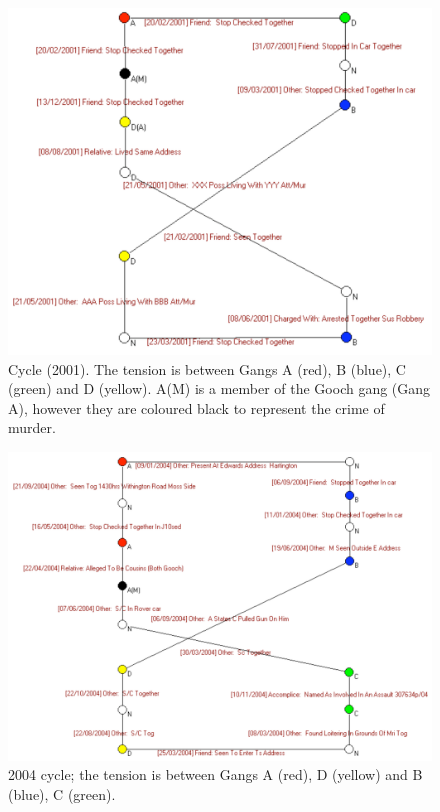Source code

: \documentclass[twocolumn]{svjour3}          %
\theoremstyle{definition}
\begin{document}
\begin{figure}[!htp] 
\centering
\includegraphics[width=\columnwidth]{images/chain2001}
\caption{Cycle (2001). The tension is between Gangs A (red), B (blue),
 C (green) and D (yellow). A(M) is a member of the Gooch gang (Gang A), however they are coloured black to represent the crime of murder.}
\label{fig:chain2001}
\end{figure}


\begin{figure}[!htp] 
\centering
\includegraphics[width=\columnwidth]{images/chain2004}
\caption{2004 cycle; the tension is between Gangs A (red), D (yellow) and B (blue), C (green).}
\label{fig:chain2004}
\end{figure}
\end{document}
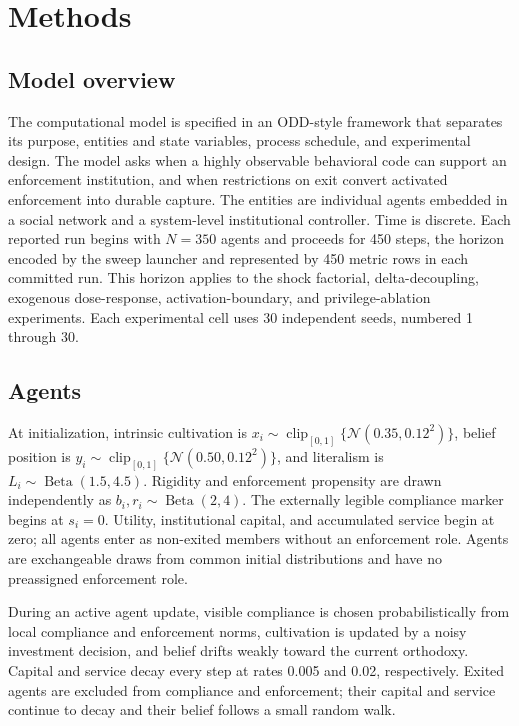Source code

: \documentclass[12pt]{article}
\begin{document}

\section{Methods}

\subsection{Model overview}

The computational model is specified in an ODD-style framework that separates its purpose, entities and state variables, process schedule, and experimental design. The model asks when a highly observable behavioral code can support an enforcement institution, and when restrictions on exit convert activated enforcement into durable capture. The entities are individual agents embedded in a social network and a system-level institutional controller. Time is discrete. Each reported run begins with \(N=350\) agents and proceeds for 450 steps, the horizon encoded by the sweep launcher and represented by 450 metric rows in each committed run. This horizon applies to the shock factorial, delta-decoupling, exogenous dose-response, activation-boundary, and privilege-ablation experiments. Each experimental cell uses 30 independent seeds, numbered 1 through 30.

\subsection{Agents}

At initialization, intrinsic cultivation is \(x_i\sim\operatorname{clip}_{[0,1]}\{\mathcal{N}(0.35,0.12^2)\}\), belief position is \(y_i\sim\operatorname{clip}_{[0,1]}\{\mathcal{N}(0.50,0.12^2)\}\), and literalism is \(L_i\sim\operatorname{Beta}(1.5,4.5)\). Rigidity and enforcement propensity are drawn independently as \(b_i,r_i\sim\operatorname{Beta}(2,4)\). The externally legible compliance marker begins at \(s_i=0\). Utility, institutional capital, and accumulated service begin at zero; all agents enter as non-exited members without an enforcement role. Agents are exchangeable draws from common initial distributions and have no preassigned enforcement role.

During an active agent update, visible compliance is chosen probabilistically from local compliance and enforcement norms, cultivation is updated by a noisy investment decision, and belief drifts weakly toward the current orthodoxy. Capital and service decay every step at rates 0.005 and 0.02, respectively. Exited agents are excluded from compliance and enforcement; their capital and service continue to decay and their belief follows a small random walk.
\end{document}
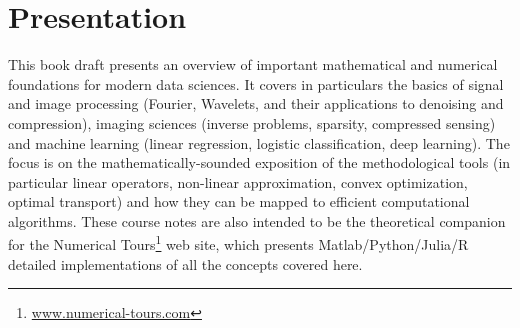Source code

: 
\chapter*{Presentation}

	This book draft presents an overview of important mathematical and numerical foundations for modern data sciences. 
	It covers in particulars the basics of signal and image processing (Fourier, Wavelets, and their applications to denoising and compression), imaging sciences (inverse problems, sparsity, compressed sensing) and machine learning (linear regression, logistic classification, deep learning). 
	The focus is on the mathematically-sounded exposition of the methodological tools (in particular linear operators, non-linear approximation, convex optimization, optimal transport) and how they can be mapped to efficient computational algorithms. 
	These course notes are also intended to be the theoretical companion for the Numerical Tours\footnote{\url{www.numerical-tours.com}} web site, which presents Matlab/Python/Julia/R detailed implementations of all the concepts covered here.
		





\tableofcontents
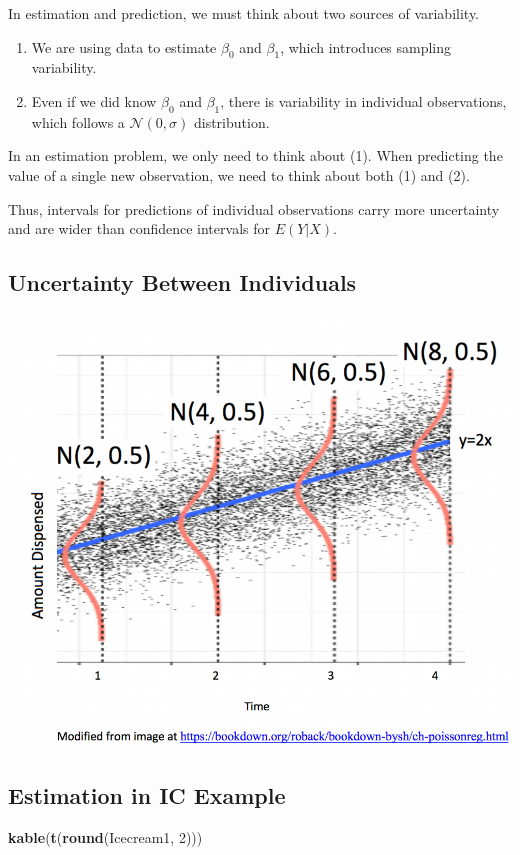 \documentclass[]{book}
\newenvironment{Shaded}{\begin{snugshade}}{\end{snugshade}}
\newcommand{\KeywordTok}[1]{\textcolor[rgb]{0.13,0.29,0.53}{\textbf{#1}}}
\newcommand{\DecValTok}[1]{\textcolor[rgb]{0.00,0.00,0.81}{#1}}
\newcommand{\NormalTok}[1]{#1}
\providecommand{\tightlist}{%
  \setlength{\itemsep}{0pt}\setlength{\parskip}{0pt}}
\begin{document}
In estimation and prediction, we must think about two sources of
variability.

\begin{enumerate}
\def\labelenumi{\arabic{enumi}.}
\tightlist
\item
  We are using data to estimate \(\beta_0\) and \(\beta_1\), which
  introduces sampling variability.\\
\item
  Even if we did know \(\beta_0\) and \(\beta_1\), there is variability
  in individual observations, which follows a \(\mathcal{N}(0, \sigma)\)
  distribution.
\end{enumerate}

In an estimation problem, we only need to think about (1). When
predicting the value of a single new observation, we need to think about
both (1) and (2).

Thus, intervals for predictions of individual observations carry more
uncertainty and are wider than confidence intervals for \(E(Y|X)\).

\subsection{Uncertainty Between
Individuals}\label{uncertainty-between-individuals}

\includegraphics[width=0.5\linewidth]{SLR_Model_Assumptions}

\subsection{Estimation in IC Example}\label{estimation-in-ic-example}

\begin{Shaded}
\begin{Highlighting}[]
\KeywordTok{kable}\NormalTok{(}\KeywordTok{t}\NormalTok{(}\KeywordTok{round}\NormalTok{(Icecream1, }\DecValTok{2}\NormalTok{)))}
\end{Highlighting}
\end{Shaded}
\end{document}
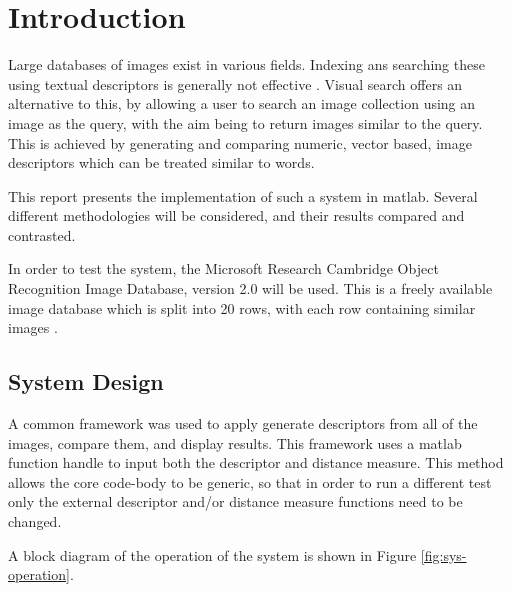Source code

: \chapter{Introduction} \label{sec:intro}

Large databases of images exist in various fields. Indexing ans searching these using textual descriptors is generally not effective \cite[p.657]{forsyth2012}. Visual search offers an alternative to this, by allowing a user to search an image collection using an image as the query, with the aim being to return images similar to the query. This is achieved by generating and comparing numeric, vector based, image descriptors which can be treated similar to words.

This report presents the implementation of such a system in \gls{matlab}. Several different methodologies will be considered, and their results compared and contrasted.

In order to test the system, the Microsoft Research Cambridge Object Recognition Image Database, version 2.0 will be used. This is a freely available image database which is split into 20 rows, with each row containing similar images \cite{criminisi2004}.

\section{System Design} \label{sec:sys-design}
A common framework was used to apply generate descriptors from all of the images, compare them, and display results. This framework uses a \gls{matlab} function handle to input both the descriptor and distance measure. This method allows the core code-body to be generic, so that in order to run a different test only the external descriptor and/or distance measure functions need to be changed.

A block diagram of the operation of the system is shown in Figure \ref{fig:sys-operation}.

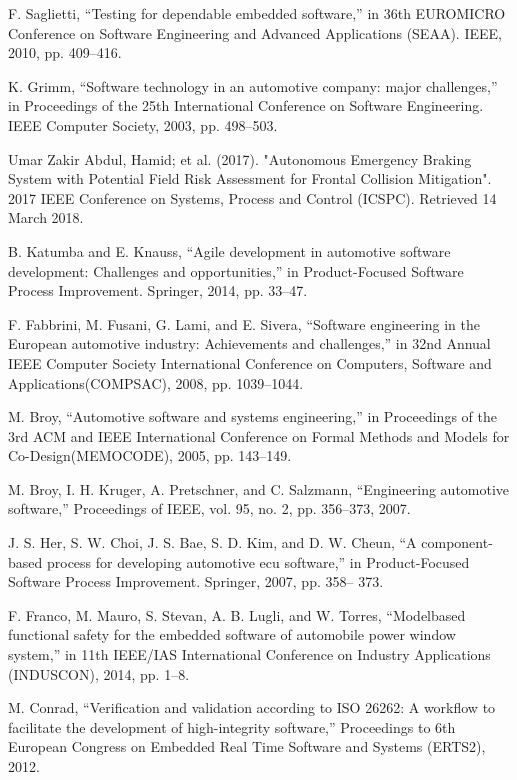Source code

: \documentclass{article}
\begin{document}
\begin{thebibliography}{9}
F. Saglietti, “Testing for dependable embedded software,” in 36th EUROMICRO Conference on Software Engineering and Advanced Applications (SEAA). IEEE, 2010, pp. 409–416.
 
K. Grimm, “Software technology in an automotive company: major challenges,” in Proceedings of the 25th International Conference on Software Engineering. IEEE Computer Society, 2003, pp. 498–503.
 
Umar Zakir Abdul, Hamid; et al. (2017). "Autonomous Emergency Braking System with Potential Field Risk Assessment for Frontal Collision Mitigation". 2017 IEEE Conference on Systems, Process and Control (ICSPC). Retrieved 14 March 2018.

B. Katumba and E. Knauss, “Agile development in automotive software development: Challenges and opportunities,” in Product-Focused Software Process Improvement. Springer, 2014, pp. 33–47. 

F. Fabbrini, M. Fusani, G. Lami, and E. Sivera, “Software engineering in the European automotive industry: Achievements and challenges,” in 32nd Annual IEEE Computer Society International Conference on Computers, Software and Applications(COMPSAC), 2008, pp. 1039–1044.

M. Broy, “Automotive software and systems engineering,” in Proceedings of the 3rd ACM and IEEE International Conference on Formal Methods and Models for Co-Design(MEMOCODE), 2005, pp. 143–149. 

M. Broy, I. H. Kruger, A. Pretschner, and C. Salzmann, “Engineering automotive software,” Proceedings of IEEE, vol. 95, no. 2, pp. 356–373, 2007. 

J. S. Her, S. W. Choi, J. S. Bae, S. D. Kim, and D. W. Cheun, “A component-based process for developing automotive ecu software,” in Product-Focused Software Process Improvement. Springer, 2007, pp. 358– 373.

F. Franco, M. Mauro, S. Stevan, A. B. Lugli, and W. Torres, “Modelbased functional safety for the embedded software of automobile power window system,” in 11th IEEE/IAS International Conference on Industry Applications (INDUSCON), 2014, pp. 1–8. 

M. Conrad, “Veriﬁcation and validation according to ISO 26262: A workﬂow to facilitate the development of high-integrity software,” Proceedings to 6th European Congress on Embedded Real Time Software and Systems (ERTS2), 2012. 


\end{thebibliography}
\end{document}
....................
**Exercise description**
Look at the listing and set down only the lines from its start through the line with "The computational model", word for word and without pictures.

**Expected output**
Source code

: \documentclass[twocolumn]{svjour3}          %
\theoremstyle{definition}
\begin{document}
\begin{figure}[!htp] 
\centering
\includegraphics[width=\columnwidth]{images/chain2001}
\caption{Cycle (2001). The tension is between Gangs A (red), B (blue),
 C (green) and D (yellow). A(M) is a member of the Gooch gang (Gang A), however they are coloured black to represent the crime of murder.}
\label{fig:chain2001}
\end{figure}


\begin{figure}[!htp] 
\centering
\includegraphics[width=\columnwidth]{images/chain2004}
\caption{2004 cycle; the tension is between Gangs A (red), D (yellow) and B (blue), C (green).}
\label{fig:chain2004}
\end{figure}
\end{document}
Source code

: \documentclass[12pt]{article}
\begin{document}

\section{Methods}

\subsection{Model overview}

The computational model is specified in an ODD-style framework that separates its purpose, entities and state variables, process schedule, and experimental design. The model asks when a highly observable behavioral code can support an enforcement institution, and when restrictions on exit convert activated enforcement into durable capture. The entities are individual agents embedded in a social network and a system-level institutional controller. Time is discrete. Each reported run begins with \(N=350\) agents and proceeds for 450 steps, the horizon encoded by the sweep launcher and represented by 450 metric rows in each committed run. This horizon applies to the shock factorial, delta-decoupling, exogenous dose-response, activation-boundary, and privilege-ablation experiments. Each experimental cell uses 30 independent seeds, numbered 1 through 30.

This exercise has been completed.